Type 2 diabetes is characterised by progressive failure of pancreatic beta-cell function against a background of insulin resistance. Multifactorial interventions, including intensive glycaemic and blood pressure control, reduce the risk of onset and progression of complications. However, current management of type 2 diabetes focuses on treatment of signs and symptoms of disease instead of targeting underlying causes. A number of newer pharmacological interventions, including thiazolidinediones and glucagon-like peptides, have shown early promise in preserving pancreatic beta-cell function. The aim of this study was to investigate the impact of stabilising beta-cell function on long-term outcomes in patients with type 2 diabetes.


The CORE Diabetes Model was used to project life expectancy (LE), quality-adjusted LE (QALE) and total lifetime complication costs (TC) for a cohort of newly-diagnosed patients with type 2 diabetes, either with a typical increase of HbA1c over time as observed in the UKPDS, or assuming stabilisation of HbA1c after diagnosis with a hypothetical new treatment, representing beta-cell function stabilisation. Costs due to diabetes-related complications (from a US third-party payer perspective), were discounted at 3% annually. Both non-discounted and discounted (at 3% annually) LE and QALE were calculated. Sensitivity analyses were performed to test the robustness of results.

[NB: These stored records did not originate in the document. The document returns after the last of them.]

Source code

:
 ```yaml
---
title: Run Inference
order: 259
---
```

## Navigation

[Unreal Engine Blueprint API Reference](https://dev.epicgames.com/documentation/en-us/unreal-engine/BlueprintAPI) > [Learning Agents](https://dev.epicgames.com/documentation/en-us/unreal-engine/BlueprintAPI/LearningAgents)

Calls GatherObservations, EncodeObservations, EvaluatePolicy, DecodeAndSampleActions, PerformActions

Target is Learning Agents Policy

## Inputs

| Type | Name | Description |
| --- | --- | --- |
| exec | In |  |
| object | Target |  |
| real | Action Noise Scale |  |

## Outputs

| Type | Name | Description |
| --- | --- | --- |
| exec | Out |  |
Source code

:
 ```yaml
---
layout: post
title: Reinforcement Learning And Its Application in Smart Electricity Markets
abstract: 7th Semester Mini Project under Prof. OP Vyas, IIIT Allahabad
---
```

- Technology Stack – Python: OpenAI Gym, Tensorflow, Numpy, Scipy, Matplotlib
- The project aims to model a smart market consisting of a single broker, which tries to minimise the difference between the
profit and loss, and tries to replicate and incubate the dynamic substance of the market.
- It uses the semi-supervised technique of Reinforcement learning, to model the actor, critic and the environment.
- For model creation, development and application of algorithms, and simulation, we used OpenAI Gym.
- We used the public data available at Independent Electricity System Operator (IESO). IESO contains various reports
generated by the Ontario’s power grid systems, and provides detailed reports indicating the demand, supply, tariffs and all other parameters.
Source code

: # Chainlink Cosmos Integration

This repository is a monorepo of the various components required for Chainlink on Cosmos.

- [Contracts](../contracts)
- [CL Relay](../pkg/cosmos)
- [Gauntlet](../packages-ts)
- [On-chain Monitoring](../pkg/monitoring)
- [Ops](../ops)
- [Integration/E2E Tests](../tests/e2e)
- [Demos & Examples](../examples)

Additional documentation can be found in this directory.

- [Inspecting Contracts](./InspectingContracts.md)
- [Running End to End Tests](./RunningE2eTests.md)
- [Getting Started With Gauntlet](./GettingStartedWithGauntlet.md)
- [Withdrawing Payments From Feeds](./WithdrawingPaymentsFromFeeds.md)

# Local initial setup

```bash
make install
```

Over a time period of 50 years, in a cohort with no increase of HbA1c over time, LE and QALE were improved by mean (SD) 1.02 (0.36) and 0.96 (0.25) years, and total costs of complications were reduced by 6,377 dollars (2,568) per patient compared to the cohort with a typical increase in HbA1c over time. Results were robust under a wide range of plausible assumptions.


New interventions that stabilise pancreatic betacell function may have an important impact on length and quality of life, and lead to reduced costs of complications in patients with type 2 diabetes.